Q.現在製造業で、社内でデジタル化を進めています。楽しくはあるのですが社内でのキャリアパスが描けません。そのような場合は外に目を向けてキャリアを描くべきでしょうか?
A.清水氏:まず外を見てみることをお勧めします。例えば、エージェントに相談してみたり、転職市場での自分の価値を確認したりするといいかもしれません。これにより、現在の環境が実は恵まれているという気づきを得られることもあります。また私が若い頃実行していたのは、LinkedInなどの転職プラットフォームを活用して、同業他社に所属する人のキャリアパスを研究することです。他の人がどのようにキャリアを積み上げているか、どんな資格をもっているかなどを参考にすることで、自分のキャリアプランのヒントが得られるかもしれません。社外の友人、特に同級生などと飲みに行って情報交換するのも有益です。
澤氏:そうですね、近い立場の人々との対話から、新しい視点や可能性を見出せることも大いにあると思います。

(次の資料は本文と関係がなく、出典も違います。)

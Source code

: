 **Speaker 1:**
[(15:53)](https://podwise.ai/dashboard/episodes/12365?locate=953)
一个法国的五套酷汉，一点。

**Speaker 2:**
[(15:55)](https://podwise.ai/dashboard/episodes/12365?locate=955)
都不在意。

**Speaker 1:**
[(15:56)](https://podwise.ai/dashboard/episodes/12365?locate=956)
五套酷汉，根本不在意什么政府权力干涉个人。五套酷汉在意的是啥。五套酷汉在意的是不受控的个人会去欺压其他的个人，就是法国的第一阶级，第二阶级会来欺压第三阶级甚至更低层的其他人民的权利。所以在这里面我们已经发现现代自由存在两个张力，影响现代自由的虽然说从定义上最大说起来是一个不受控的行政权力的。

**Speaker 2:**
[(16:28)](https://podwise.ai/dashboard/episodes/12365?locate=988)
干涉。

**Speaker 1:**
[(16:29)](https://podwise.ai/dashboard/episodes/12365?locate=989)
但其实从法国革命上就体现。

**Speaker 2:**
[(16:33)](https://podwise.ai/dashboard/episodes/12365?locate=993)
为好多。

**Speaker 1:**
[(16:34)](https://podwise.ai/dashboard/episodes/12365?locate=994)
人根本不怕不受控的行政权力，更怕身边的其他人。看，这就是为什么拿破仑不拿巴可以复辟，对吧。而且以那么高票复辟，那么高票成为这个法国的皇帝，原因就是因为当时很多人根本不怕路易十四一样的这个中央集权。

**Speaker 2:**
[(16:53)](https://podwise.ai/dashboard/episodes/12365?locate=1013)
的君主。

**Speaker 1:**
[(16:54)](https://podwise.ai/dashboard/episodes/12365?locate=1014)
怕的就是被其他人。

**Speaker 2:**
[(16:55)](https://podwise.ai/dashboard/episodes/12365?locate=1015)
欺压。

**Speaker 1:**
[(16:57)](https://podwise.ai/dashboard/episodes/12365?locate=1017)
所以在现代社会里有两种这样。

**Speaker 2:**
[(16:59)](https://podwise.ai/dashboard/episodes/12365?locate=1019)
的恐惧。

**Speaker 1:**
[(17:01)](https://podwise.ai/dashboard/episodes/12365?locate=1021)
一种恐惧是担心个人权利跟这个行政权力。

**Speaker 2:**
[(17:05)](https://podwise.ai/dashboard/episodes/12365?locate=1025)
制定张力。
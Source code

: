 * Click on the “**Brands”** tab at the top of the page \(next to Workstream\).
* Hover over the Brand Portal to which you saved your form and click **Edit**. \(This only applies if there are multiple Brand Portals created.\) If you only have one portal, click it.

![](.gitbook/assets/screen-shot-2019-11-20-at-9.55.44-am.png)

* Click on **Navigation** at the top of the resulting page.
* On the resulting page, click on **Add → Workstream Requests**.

Q.コンサルタント未経験者かつ初老から転身したい場合、何が難題になりますか?
A.清水氏:コンサルタントになることそのものが目的ではないと考えます。まず、あなたが本当に何をしたいのか、何を達成したいのかを明確にすることが重要です。例えば、お金持ちになりたいのか、承認欲求を満たしたいのかなど、根本的な欲求を理解することから始めましょう。コンサルタントの仕事は、ゴールを設定して、その目標を達成するための戦略や戦術をどう組み立てるか、ロジカルに考えることが求められます。それを実際にやってみると良いでしょう。守りに入る必要はなく、経験や背景はどうでもよく、実力があればチャンスは訪れます。力があるなら、心配する必要はありません。
澤氏:コンサルタントとして自分が何を提供できるか、その能力をどれだけ最大限に生かせるかが非常に重要です。未経験や年齢といった難しい問題に目を向けるのではなく、自分が活躍できる分野や貢献できる部分に、いかに早くフォーカスするかが鍵となると思います。
Q.面接対策としてキャリアの棚卸しをする上でのコツなどあればご教授いただけないでしょうか?
A.清水氏:まず経験してきたことや、キャリアのうえで楽しかったことや心動いたことなどを紙に書き出すことから始めることです。思いついたキーワードだけでもいいので、すべて紙に書き出してください。次に、それらをカテゴリー分けし、どういう順番で話すかを考えます。カテゴライズができたら、実際に話す練習をしていきます。この過程を繰り返すことで、徐々に上手くなっていきます。ポイントは、頭の中でモヤモヤと考えるのではなく、具体的に紙に書き出すことです。これにより、自分の経験を客観的に見ることができ、面接などでスムーズに話せるようになると思います。